We started our company and in a few months, we were manufacturing, in a week after manufacturing a small amount, we had our first sale, in a few more weeks we had our first national sales, in a couple months we were selling 100,000.00/month to a very well known, national company and to one of the nations leading Senior Health Care Facilities. Since August of 2003, this company has sold “SugarBlend” nationally to our clients.

It’s been a hard road and success did not come over night. There were many business partners along the way that wanted to steal everything, there have been investors along the way that wanted to steal everything…we’ve been in court a couple of times because of this…an potential investor stole an 18,000.00 check off from a desk and cashed it in…that almost put us under. We had people that wanted to give us licensing agreements, our friends, that kept telling us…we will never hurt you! and then would take all the money, never paid the fees and walked away with almost everything while we paid the price losing 780,000.00 in one year…lost to friends who would “never hurt” us and forced us into person bankruptcy. Our company is still going strong and our product sales are still climbing up, growth is slow and methodical, which is a conservative growth, but it’s a growth.

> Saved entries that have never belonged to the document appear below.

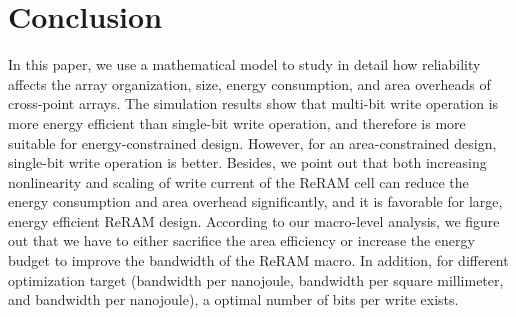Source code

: \vspace{-5pt}
\section{Conclusion}\label{sec:conclusion}
In this paper, we use a mathematical model to study in detail how
reliability affects the array organization, size, energy consumption, and
area overheads of cross-point arrays. The simulation results show that
multi-bit write operation is more energy efficient than single-bit write
operation, and therefore is more suitable for energy-constrained design.
However, for an area-constrained design, single-bit write operation is
better. Besides, we point out that both increasing nonlinearity and
scaling of write current of the ReRAM cell can reduce the energy
consumption and area overhead significantly, and it is favorable for
large, energy efficient ReRAM design. According to our macro-level
analysis, we figure out that we have to either sacrifice the area
efficiency or increase the energy budget to improve the bandwidth of the
ReRAM macro. In addition, for different optimization target (bandwidth per
nanojoule, bandwidth per square millimeter, and bandwidth per nanojoule),
a optimal number of bits per write exists.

So what advise would I give to those that want to start a small business and be successful? First I would say, run…don’t walk away…this is not for the faint of heart! Check your area if it’s a service and see if there is really a need and a mind set for what you want to offer. Check out competition and do your homework to make sure that this company will be viable. Next, Get your ducks in a row, decide how you want your company to run, to move and to grow. Make plans and goals, if you don’t reach those goals, then it’s time to go back and redesign your plan of attack and your methods. Be aware of business partners…do you need one?…can you do this yourself…are you strong willed? Can you take criticism and can they? Can you hire out the expertise? It might be easier if you can do that. Re-invest…Budget your profits so you don’t need a bank or an investor…Banks are a horrible place to go for a loan or anything! If you don’t do well, they will take the fillings out of your teeth to get their money back!…they will bankrupt you faster than an investor. Investors…if you plan right, you won’t need their money, if you don’t plan right, they will end up owning all your hard work and anything else they can too…just like banks. The saying…”Those who have the gold make the rules” is true, so just don’t need their gold. The last bit of advise I would give is this…If you are self employed…this will be your life, your whole life, so make sure the sacrifices are worth it, some just aren’t.